Le Mariage forcé, Comédie-Ballet en un acte, en prose, comparée pour le fond & les détails avec un canevas italien intitulé il Falso Bravo, le Faux Brave, ou bien il Punto d’honore, le Point d’honneur ; avec deux scenes italiennes, & une aventure arrivée au Comte de Gramont.

Cette petite piece fut jouée au Louvre le 29 Janvier 1664. Le Roi y dansa une entrée, ce qui lui fit donner d’abord le titre de Ballet du Roi. Elle fit ensuite partie des divertissements de l’Isle enchantée 22, & parut sur le théâtre du Palais Royal avec quelques changements, le 15 Novembre de la même année. Riccoboni dit que plusieurs lazzis de cette comédie sont pris dans le théâtre italien : comment a-t-il pu ignorer que le fond même du sujet est imité d’un canevas apporté en France par ses Confreres ? Riccoboni, Auteur & Acteur Italien, ne connoissoit donc pas tout le théâtre de sa nation ?

Extrait du Mariage forcé.

Sganarelle a cinquante-trois ans ; il s’avise cependant d’être amoureux de Dorimene, jeune coquette. Il consulte Géronimo, pour savoir s’il doit l’épouser ; son ami lui conseille de n’en rien faire. Il demande encore conseil à Pancrace, Philosophe Aristotélicien ; celui-ci, tout échauffé d’une dispute qu’il vient d’avoir pour savoir s’il faut dire la forme ou la matiere d’un chapeau, ne l’écoute pas d’abord, & l’impatiente ensuite en lui demandant en quelle langue il veut lui parler, & en ne lui donnant pas le temps de dire un mot. Il s’adresse ensuite à Marphurius, Docteur Pyrrhonien, qui, doutant de tout, ne le rassure pas beaucoup sur les craintes qu’il a d’être cocu, puis à des Bohémiennes qui lui rient au nez lorsqu’il leur demande s’il le sera. Enfin Sganarelle surprend Dorimene avec Lycaste son amant, à qui elle dit :

Je vous considere toujours de même ; & mon mariage ne doit point vous inquiéter. C’est un homme que je n’épouse point par amour, & sa seule richesse me fait résoudre à l’accepter. Je n’ai point de bien, vous n’en avez point aussi ; & vous savez que sans cela on passe mal le temps au monde, & qu’à quelque prix que ce soit il faut tâcher d’en avoir. J’ai embrassé cette occasion-ci de me mettre à mon aise, & je l’ai fait sur l’espérance de me voir bientôt délivrée du barbon que je prends. C’est un homme qui mourra avant qu’il soit peu, & qui n’a tout au plus que six mois dans le ventre. Je vous le garantis défunt dans le temps que je dis ; & je n’aurai pas longuement à demander pour moi au Ciel l’heureux état de veuve.

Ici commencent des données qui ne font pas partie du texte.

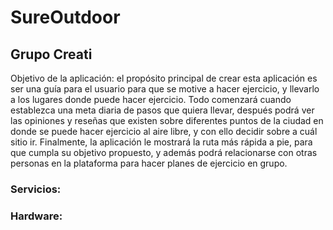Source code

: # SureOutdoor

## Grupo Creati 

Objetivo de la aplicación: el propósito principal de crear esta aplicación es ser una guía para el usuario para que se motive a hacer ejercicio, 
y llevarlo a los lugares donde puede hacer ejercicio. Todo comenzará cuando establezca una meta diaria de pasos que quiera llevar, después podrá 
ver las opiniones y reseñas que existen sobre diferentes puntos de la ciudad en donde se puede hacer ejercicio al aire libre, y con ello decidir 
sobre a cuál sitio ir. Finalmente, la aplicación le mostrará la ruta más rápida a pie, para que cumpla su objetivo propuesto, y además podrá 
relacionarse con otras personas en la plataforma para hacer planes de ejercicio en grupo.

### Servicios:

### Hardware:
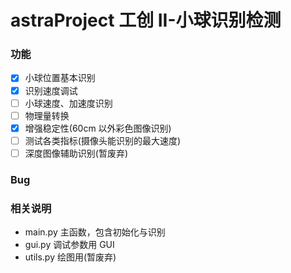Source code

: # astraProject 工创 II-小球识别检测

### 功能

- [x] 小球位置基本识别
- [x] 识别速度调试
- [ ] 小球速度、加速度识别
- [ ] 物理量转换
- [x] 增强稳定性(60cm 以外彩色图像识别)
- [ ] 测试各类指标(摄像头能识别的最大速度)
- [ ] 深度图像辅助识别(暂废弃)

### Bug

### 相关说明

- main.py 主函数，包含初始化与识别
- gui.py 调试参数用 GUI
- utils.py 绘图用(暂废弃)
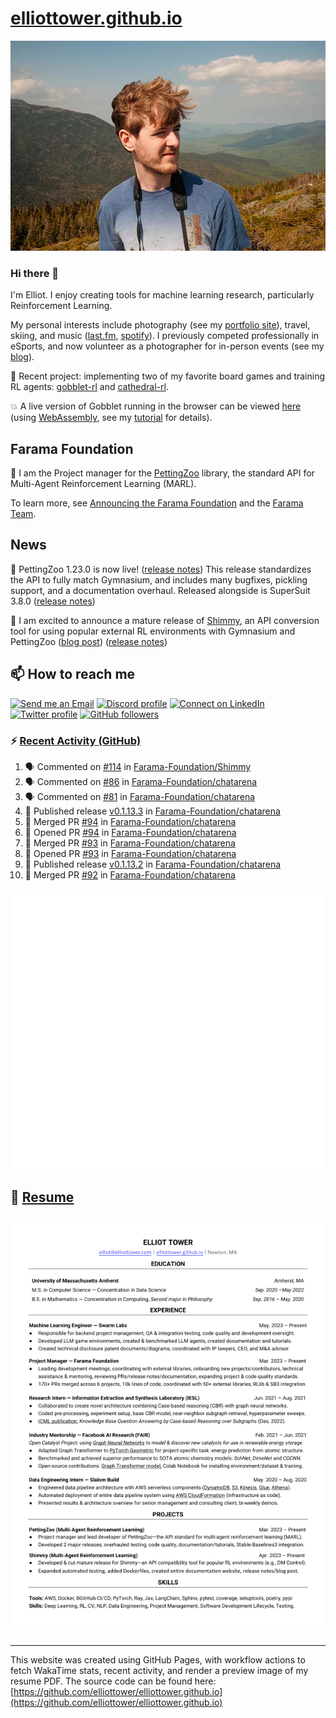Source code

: # [elliottower.github.io](https://github.com/elliottower/elliottower.github.io)

[![A wild Elliot on Mt Washington](https://raw.githubusercontent.com/elliottower/elliottower.github.io/main/src/jpg/DSCF7539-600px.jpg?raw=true)](https://raw.githubusercontent.com/elliottower/elliottower.github.io/main/src/jpg/DSCF7539.jpg?raw=true)

### Hi there 👋

I'm Elliot. I enjoy creating tools for machine learning research, particularly Reinforcement Learning.

My personal interests include photography (see my [portfolio site](https://www.elliottower.com/)), travel, skiing, and music ([last.fm](https://www.last.fm/user/ajsdlfkwer), [spotify](https://open.spotify.com/user/12132818380)). I previously competed professionally in eSports, and now volunteer as a photographer for in-person events (see my [blog](https://www.elliottower.com/stories/?category=events)).

🤖 Recent project: implementing two of my favorite board games and training RL agents: [gobblet-rl](https://github.com/elliottower/gobblet-rl) and [cathedral-rl](https://github.com/elliottower/cathedral-rl). 

💥 A live version of Gobblet running in the browser can be viewed [here](https://elliottower.github.io/gobblet-rl/) (using [WebAssembly](https://webassembly.org/), see my [tutorial](https://github.com/elliottower/gobblet-rl/blob/main/tutorials/WebAssembly/web_assembly.md) for details).

## Farama Foundation

🚀 I am the Project manager for the [PettingZoo](https://github.com/Farama-Foundation/PettingZoo) library, the standard API for Multi-Agent Reinforcement Learning (MARL). 

To learn more, see [Announcing the Farama Foundation](https://farama.org/Announcing-The-Farama-Foundation) and the [Farama Team](https://farama.org/team).

## News

🎉 PettingZoo 1.23.0 is now live! ([release notes](https://github.com/Farama-Foundation/PettingZoo/releases/tag/1.23.0)) This release standardizes the API to fully match Gymnasium, and includes many bugfixes, pickling support, and a documentation overhaul. Released alongside is SuperSuit 3.8.0 ([release notes](https://github.com/Farama-Foundation/SuperSuit/releases/tag/3.8.0)) 

<!-- ![GitHub Release Date](https://img.shields.io/github/release-date/Farama-Foundation/PettingZoo) -->

🎉 I am excited to announce a mature release of [Shimmy](https://github.com/Farama-Foundation/Shimmy), an API conversion tool for using popular external RL environments with Gymnasium and PettingZoo ([blog post](https://farama.org/Announcing-Shimmy)) ([release notes](https://github.com/Farama-Foundation/Shimmy/releases/tag/v1.0.0)) 

## 📫 How to reach me

 [![Send me an Email](https://img.shields.io/badge/email-elliot%40elliottower.com-blue)](mailto:elliot@elliottower.com)
 [![Discord profile](https://img.shields.io/badge/Discord-7289DA?style=flat&logo=discord&logoColor=white)](https://discord.com/users/83091537923145728)
 [![Connect on LinkedIn](https://img.shields.io/badge/--linkedin?label=LinkedIn&logo=LinkedIn&style=social)](https://www.linkedin.com/in/elliot-tower)
 [![Twitter profile](https://img.shields.io/twitter/follow/elliottower?style=social)](https://twitter.com/ElliotTower/)
 [![GitHub followers](https://img.shields.io/github/followers/elliottower?style=social)](https://github.com/elliottower/)

### ⚡ [Recent Activity (GitHub)](https://github.com/elliottower)

<!--START_SECTION:activity-->
1. 🗣 Commented on [#114](https://github.com/Farama-Foundation/Shimmy/issues/114#issuecomment-1817552880) in [Farama-Foundation/Shimmy](https://github.com/Farama-Foundation/Shimmy)
2. 🗣 Commented on [#86](https://github.com/Farama-Foundation/chatarena/pull/86#issuecomment-1817552468) in [Farama-Foundation/chatarena](https://github.com/Farama-Foundation/chatarena)
3. 🗣 Commented on [#81](https://github.com/Farama-Foundation/chatarena/issues/81#issuecomment-1817299712) in [Farama-Foundation/chatarena](https://github.com/Farama-Foundation/chatarena)
4. 🚀 Published release [v0.1.13.3](https://github.com/Farama-Foundation/chatarena/releases/tag/v0.1.13.3) in [Farama-Foundation/chatarena](https://github.com/Farama-Foundation/chatarena)
5. 🎉 Merged PR [#94](https://github.com/Farama-Foundation/chatarena/pull/94) in [Farama-Foundation/chatarena](https://github.com/Farama-Foundation/chatarena)
6. 💪 Opened PR [#94](https://github.com/Farama-Foundation/chatarena/pull/94) in [Farama-Foundation/chatarena](https://github.com/Farama-Foundation/chatarena)
7. 🎉 Merged PR [#93](https://github.com/Farama-Foundation/chatarena/pull/93) in [Farama-Foundation/chatarena](https://github.com/Farama-Foundation/chatarena)
8. 💪 Opened PR [#93](https://github.com/Farama-Foundation/chatarena/pull/93) in [Farama-Foundation/chatarena](https://github.com/Farama-Foundation/chatarena)
9. 🚀 Published release [v0.1.13.2](https://github.com/Farama-Foundation/chatarena/releases/tag/v0.1.13.2) in [Farama-Foundation/chatarena](https://github.com/Farama-Foundation/chatarena)
10. 🎉 Merged PR [#92](https://github.com/Farama-Foundation/chatarena/pull/92) in [Farama-Foundation/chatarena](https://github.com/Farama-Foundation/chatarena)
<!--END_SECTION:activity-->


<picture>
  <a href="https://metrics.lecoq.io/insights?user=elliottower">
   <img src="/github-metrics.svg" alt="Metrics">
  </a>
</picture>

## 📄 [Resume](https://elliottower.github.io/src/pdf/resume.pdf)

<!-- PDF-TO-MARKDOWN:START -->
![Page 1](src/png/page1.png "Page 1")
---
<!-- PDF-TO-MARKDOWN:END -->

----

This website was created using GitHub Pages, with workflow actions to fetch WakaTime stats, recent activity, and render a preview image of my resume PDF. The source code can be found here: [https://github.com/elliottower/elliottower.github.io](https://github.com/elliottower/elliottower.github.io)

Sganarelle n’a plus besoin de consulter ni amis, ni Docteurs, ni Bohémiennes. Il va trouver Alcantor, pere de la Demoiselle, pour lui dire qu’il ne veut pas se marier. Alcantor lui répond que les volontés sont libres. Mais son fils Alcidas le remplace avec deux épées & un bâton : il prie fort poliment Sganarelle de se couper la gorge avec lui, ou d’épouser sa sœur. Sganarelle ne veut faire ni l’un ni l’autre. Alcidas lui demande la permission de lui donner une volée de coups de bâton, & la prend sans attendre sa réponse. Il lui propose encore une fois de se battre ou de se marier, & sur le refus qu’il en fait, il recommence à le battre. Sganarelle aime mieux épouser Dorimene que risquer sa vie.

Précis du Canevas Italien.

Arlequin est un original qui fait le brave à toute outrance : rien ne peut lui résister. Il refuse d’épouser une fille à laquelle il a promis sa foi. On vient lui proposer de remplir sa parole ou de se battre ; il ne veut faire ni l’un ni l’autre : on lui donne des coups de bâton. On lui fait ensuite la même proposition ; il réfléchit que s’il se bat il risque d’être tué, & que le point d’honneur ne lui ordonne point de perdre sa vie. Il prend généreusement son parti à l’aspect du bâton & des épées qu’on ne cesse de lui présenter, & il épouse.

 

L’histoire d’Arlequin est en gros celle de Sganarelle, avec la différence que le héros François n’est pas un faux brave. Il avoue tout naturellement qu’il n’a pas de gorge à couper ; & je ne sais, n’en déplaise à Moliere, si par cette raison même les coups de bâton ne deviennent pas moins plaisants. En tout cas, si notre Auteur cede en cela aux Italiens, nous allons le voir prendre sa revanche dans une scene qui est visiblement imitée de deux scenes italiennes. C’est lorsque Sganarelle veut consulter le Docteur Pancrace.

Scene VI.

PANCRACE, SGANARELLE.

Pancrace, se tournant du côté par où il est entré.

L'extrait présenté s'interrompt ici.